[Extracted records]
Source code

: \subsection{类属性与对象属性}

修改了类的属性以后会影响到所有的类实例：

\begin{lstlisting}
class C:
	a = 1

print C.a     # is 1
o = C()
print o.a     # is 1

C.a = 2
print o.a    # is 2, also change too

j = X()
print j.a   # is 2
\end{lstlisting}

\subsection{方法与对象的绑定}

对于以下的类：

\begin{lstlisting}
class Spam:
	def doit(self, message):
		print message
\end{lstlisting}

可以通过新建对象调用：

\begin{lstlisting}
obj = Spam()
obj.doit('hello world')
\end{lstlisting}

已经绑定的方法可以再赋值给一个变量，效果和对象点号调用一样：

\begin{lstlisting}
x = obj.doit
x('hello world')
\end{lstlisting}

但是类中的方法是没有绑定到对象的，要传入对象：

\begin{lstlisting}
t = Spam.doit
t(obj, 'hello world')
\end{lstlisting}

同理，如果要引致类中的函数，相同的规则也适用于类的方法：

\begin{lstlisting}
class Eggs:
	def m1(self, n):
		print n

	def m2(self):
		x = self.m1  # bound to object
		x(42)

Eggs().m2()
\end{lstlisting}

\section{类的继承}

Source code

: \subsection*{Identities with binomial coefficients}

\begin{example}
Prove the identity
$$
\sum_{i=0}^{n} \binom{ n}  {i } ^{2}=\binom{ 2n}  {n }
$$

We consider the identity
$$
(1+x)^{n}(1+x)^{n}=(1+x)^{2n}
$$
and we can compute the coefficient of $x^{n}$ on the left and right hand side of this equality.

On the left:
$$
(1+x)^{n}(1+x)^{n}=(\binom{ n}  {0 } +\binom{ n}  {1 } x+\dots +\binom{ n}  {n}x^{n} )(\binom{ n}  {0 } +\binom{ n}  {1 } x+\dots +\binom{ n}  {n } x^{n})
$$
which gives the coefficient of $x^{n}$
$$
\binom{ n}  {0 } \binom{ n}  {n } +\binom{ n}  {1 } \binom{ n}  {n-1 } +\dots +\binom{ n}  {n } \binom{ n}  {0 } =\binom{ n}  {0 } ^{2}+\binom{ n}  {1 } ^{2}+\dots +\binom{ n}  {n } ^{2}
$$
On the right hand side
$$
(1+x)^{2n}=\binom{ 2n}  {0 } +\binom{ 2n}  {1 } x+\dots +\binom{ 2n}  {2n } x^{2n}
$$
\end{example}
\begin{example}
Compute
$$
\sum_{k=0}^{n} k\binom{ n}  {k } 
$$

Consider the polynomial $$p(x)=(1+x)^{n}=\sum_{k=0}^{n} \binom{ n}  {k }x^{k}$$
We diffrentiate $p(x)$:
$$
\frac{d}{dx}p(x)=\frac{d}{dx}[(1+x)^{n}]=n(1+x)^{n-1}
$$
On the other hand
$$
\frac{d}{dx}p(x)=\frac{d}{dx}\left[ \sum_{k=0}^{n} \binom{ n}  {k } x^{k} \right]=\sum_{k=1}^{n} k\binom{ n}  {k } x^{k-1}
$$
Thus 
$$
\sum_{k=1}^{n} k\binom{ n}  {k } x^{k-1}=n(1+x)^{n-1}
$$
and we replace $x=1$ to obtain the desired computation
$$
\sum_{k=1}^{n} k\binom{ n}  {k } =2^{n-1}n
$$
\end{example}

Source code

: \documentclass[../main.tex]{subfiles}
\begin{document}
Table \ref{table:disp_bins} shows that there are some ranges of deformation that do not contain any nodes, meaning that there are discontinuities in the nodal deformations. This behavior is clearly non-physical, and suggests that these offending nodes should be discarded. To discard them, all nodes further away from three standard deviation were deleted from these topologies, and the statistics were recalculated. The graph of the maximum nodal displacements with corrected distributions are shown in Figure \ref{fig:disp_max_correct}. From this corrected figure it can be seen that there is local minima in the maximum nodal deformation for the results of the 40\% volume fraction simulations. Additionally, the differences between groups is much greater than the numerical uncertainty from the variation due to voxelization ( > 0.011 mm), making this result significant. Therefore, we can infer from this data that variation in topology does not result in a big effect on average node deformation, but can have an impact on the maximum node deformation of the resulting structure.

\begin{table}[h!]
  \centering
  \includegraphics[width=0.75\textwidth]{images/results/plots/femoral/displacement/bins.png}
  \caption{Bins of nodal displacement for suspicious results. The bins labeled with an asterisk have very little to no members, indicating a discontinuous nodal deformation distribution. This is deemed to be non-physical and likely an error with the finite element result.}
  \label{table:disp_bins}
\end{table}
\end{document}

§ Action item: Your response should be made up of the lines in the data that contain the word "world".

§ Answer to this task:
obj.doit('hello world')
x('hello world')
t(obj, 'hello world')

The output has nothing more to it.